THIS year’s Philippine Insurers and Reinsurers Association (Pira) chairman believes the reinsurance industry would reap a windfall from the revenue-generating effects of the government’s “Build, Build, Build” (BBB) infrastructure program.
“With the government’s massive infrastructure program rolled out and with household consumer spending poised to grow further, demand for both nonlife- and life-insurance products is expected to remain buoyant,” Allan R. Santos said. “Growth prospects for our local reinsurance industry in particular remain bright on the back of the continued rise of the Philippine economy.”
Santos may, however, have to keep his fingers crossed as government data revealed a lower growth rate in the third quarter of last year. Philippine Statistics Authority data bared that the country’s gross domestic product for the third quarter of 2018 was 6.1 percent, lower than the revised second quarter GDP figure of 6.2 percent.
This means the effects of the Duterte administration’s BBB, which consists of 75 flagship infrastructure projects, has yet to usher in the country’s “golden age of infrastructure.” The government is seen to spend around P8 trillion to fund these projects.
Santos, who was elected as Pira chairman for this year, said he remains “cautiously optimistic.”

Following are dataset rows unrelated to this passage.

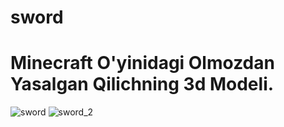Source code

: # sword

# Minecraft O'yinidagi Olmozdan Yasalgan Qilichning 3d Modeli.

![sword](https://user-images.githubusercontent.com/111634490/186717614-3dfe6c40-c967-4fe9-be27-1ecd723e7a12.png)
![sword_2](https://user-images.githubusercontent.com/111634490/186717626-30c231eb-e608-46de-9669-5919caedeca1.png)
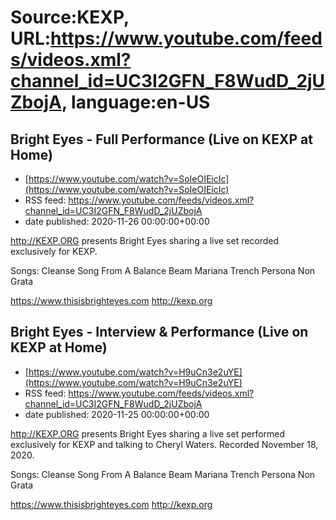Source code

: # Source:KEXP, URL:https://www.youtube.com/feeds/videos.xml?channel_id=UC3I2GFN_F8WudD_2jUZbojA, language:en-US

## Bright Eyes - Full Performance (Live on KEXP at Home)
 - [https://www.youtube.com/watch?v=SoIeOIEicIc](https://www.youtube.com/watch?v=SoIeOIEicIc)
 - RSS feed: https://www.youtube.com/feeds/videos.xml?channel_id=UC3I2GFN_F8WudD_2jUZbojA
 - date published: 2020-11-26 00:00:00+00:00

http://KEXP.ORG presents Bright Eyes sharing a live set recorded exclusively for KEXP.

Songs:
Cleanse Song
From A Balance Beam
Mariana Trench
Persona Non Grata

https://www.thisisbrighteyes.com
http://kexp.org

## Bright Eyes - Interview & Performance (Live on KEXP at Home)
 - [https://www.youtube.com/watch?v=H9uCn3e2uYE](https://www.youtube.com/watch?v=H9uCn3e2uYE)
 - RSS feed: https://www.youtube.com/feeds/videos.xml?channel_id=UC3I2GFN_F8WudD_2jUZbojA
 - date published: 2020-11-25 00:00:00+00:00

http://KEXP.ORG presents Bright Eyes sharing a live set performed exclusively for KEXP and talking to Cheryl Waters. Recorded November 18, 2020.

Songs:
Cleanse Song
From A Balance Beam
Mariana Trench
Persona Non Grata

https://www.thisisbrighteyes.com
http://kexp.org

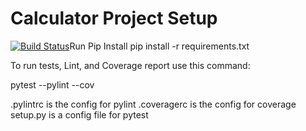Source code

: # Calculator Project Setup
[![Build Status](https://app.travis-ci.com/jastina10/calc2.svg?branch=part5)](https://app.travis-ci.com/jastina10/calc2)Run Pip Install
pip install -r requirements.txt

To run tests, Lint, and Coverage report use this command:

pytest  --pylint --cov

.pylintrc is the config for pylint
.coveragerc is the config for coverage
setup.py is a config file for pytest
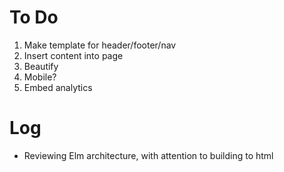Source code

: # To Do

1. Make template for header/footer/nav
1. Insert content into page
1. Beautify
1. Mobile?
1. Embed analytics

# Log

* Reviewing Elm architecture, with attention to building to html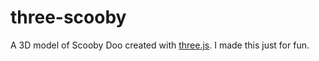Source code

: # three-scooby
A 3D model of Scooby Doo created with [three.js](https://github.com/mrdoob/three.js). I made this just for fun.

“I remain cautiously optimistic about the sustained growth of the Philippine reinsurance industry as growth of the insurance industry in emerging markets continues to outpace that of the developed markets,” added Santos, who is also president and CEO of the National Reinsurance Corp. of the Philippines.
Based on a report by Swiss Reinsurance Co. Ltd. (Swiss Re) published in November 2018, its outlook for the growth of the global insurance industry for 2019 and 2020 remain positive as economic momentum is seen to support global annual insurance premium growth of around 3 percent.
It added that the main drivers for the growth in global premiums in 2019 and 2020 would be coming from emerging markets for both the nonlife- and life-insurance industry.
The Insurance Commission reported last year that the industry posted an 18-percent growth in terms of premium income as of end-September, with the life, nonlife and mutual benefit associations posting a strong performance during the nine-month period.
The insurance industry recorded a total premium income of P218.91 billion, which is 18-percent higher than the P185.51 billion recorded in the same period for 2017.